Spiritual and Medical Perspectives on Euthanasia

by M. Scott Peck

Pub Date: March 1st, 1997
ISBN: 0-517-70865-5
Publisher: Harmony

The bestselling author of The Road Less Traveled offers a nuanced and thought-provoking contribution to a debate that, he believes, is going to make us face important questions about our direction as a society. Although assisted-suicide practitioner Dr. Jack Kevorkian gives Peck the shivers, our author credits him for having almost single-handedly made euthanasia a national issue in the US. Peck has not written about euthanasia before, and he does so now, he says, because of his alarm at the lack of passion, the ``vast, tacit approval of euthanasia,'' that has followed Kevorkian's activities. Peck's own position is a mixture of pragmatism and principle. He is not totally against assisted suicide in cases of severe and prolonged physical pain, but he believes that hospice, with its concept of palliative medical care and liberal use of morphine pumps, should make this option unnecessary.
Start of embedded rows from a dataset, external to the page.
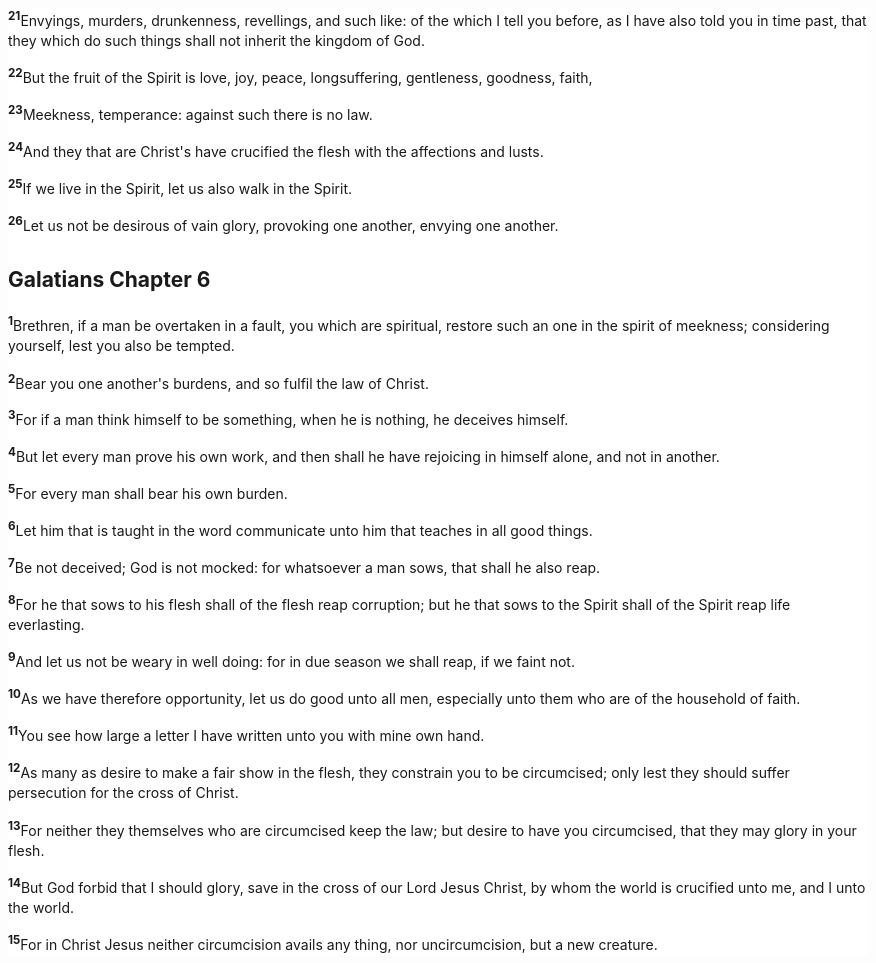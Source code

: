 <sup>**21**</sup>Envyings, murders, drunkenness, revellings, and such like: of the which I tell you before, as I have also told you in time past, that they which do such things shall not inherit the kingdom of God.

<sup>**22**</sup>But the fruit of the Spirit is love, joy, peace, longsuffering, gentleness, goodness, faith,

<sup>**23**</sup>Meekness, temperance: against such there is no law.

<sup>**24**</sup>And they that are Christ's have crucified the flesh with the affections and lusts.

<sup>**25**</sup>If we live in the Spirit, let us also walk in the Spirit.

<sup>**26**</sup>Let us not be desirous of vain glory, provoking one another, envying one another.


## Galatians Chapter 6

<sup>**1**</sup>Brethren, if a man be overtaken in a fault, you which are spiritual, restore such an one in the spirit of meekness; considering yourself, lest you also be tempted.

<sup>**2**</sup>Bear you one another's burdens, and so fulfil the law of Christ.

<sup>**3**</sup>For if a man think himself to be something, when he is nothing, he deceives himself.

<sup>**4**</sup>But let every man prove his own work, and then shall he have rejoicing in himself alone, and not in another.

<sup>**5**</sup>For every man shall bear his own burden.

<sup>**6**</sup>Let him that is taught in the word communicate unto him that teaches in all good things.

<sup>**7**</sup>Be not deceived; God is not mocked: for whatsoever a man sows, that shall he also reap.

<sup>**8**</sup>For he that sows to his flesh shall of the flesh reap corruption; but he that sows to the Spirit shall of the Spirit reap life everlasting.

<sup>**9**</sup>And let us not be weary in well doing: for in due season we shall reap, if we faint not.

<sup>**10**</sup>As we have therefore opportunity, let us do good unto all men, especially unto them who are of the household of faith.

<sup>**11**</sup>You see how large a letter I have written unto you with mine own hand.

<sup>**12**</sup>As many as desire to make a fair show in the flesh, they constrain you to be circumcised; only lest they should suffer persecution for the cross of Christ.

<sup>**13**</sup>For neither they themselves who are circumcised keep the law; but desire to have you circumcised, that they may glory in your flesh.

<sup>**14**</sup>But God forbid that I should glory, save in the cross of our Lord Jesus Christ, by whom the world is crucified unto me, and I unto the world.

<sup>**15**</sup>For in Christ Jesus neither circumcision avails any thing, nor uncircumcision, but a new creature.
Of more practical concern for Peck is the use of euthanasia as a way of avoiding existential suffering in the face of death. Drawing on actual case histories of assisted suicide, he notes a tendency for the patient to want to remain in control. Peck argues that evading the process of gradual detachment at the approach of death is to succumb to the kind of fear that lies at the root of all neurosis. More radically, it is a denial of the soul and, as such, an expression of a deeply secular worldview. While Peck values secularism as an advance over religious bigotry, he suggests that it is a stage of limited personal growth. Peck is very careful to define his terms. As in all his books, he draws on his years of work as a therapist and on his personal struggles. Peck's open-ended and compassionate approach will speak to all shades of opinion. (For another look at euthanasia, see Bert Keizer, Dancing with Mister D, p. TK.)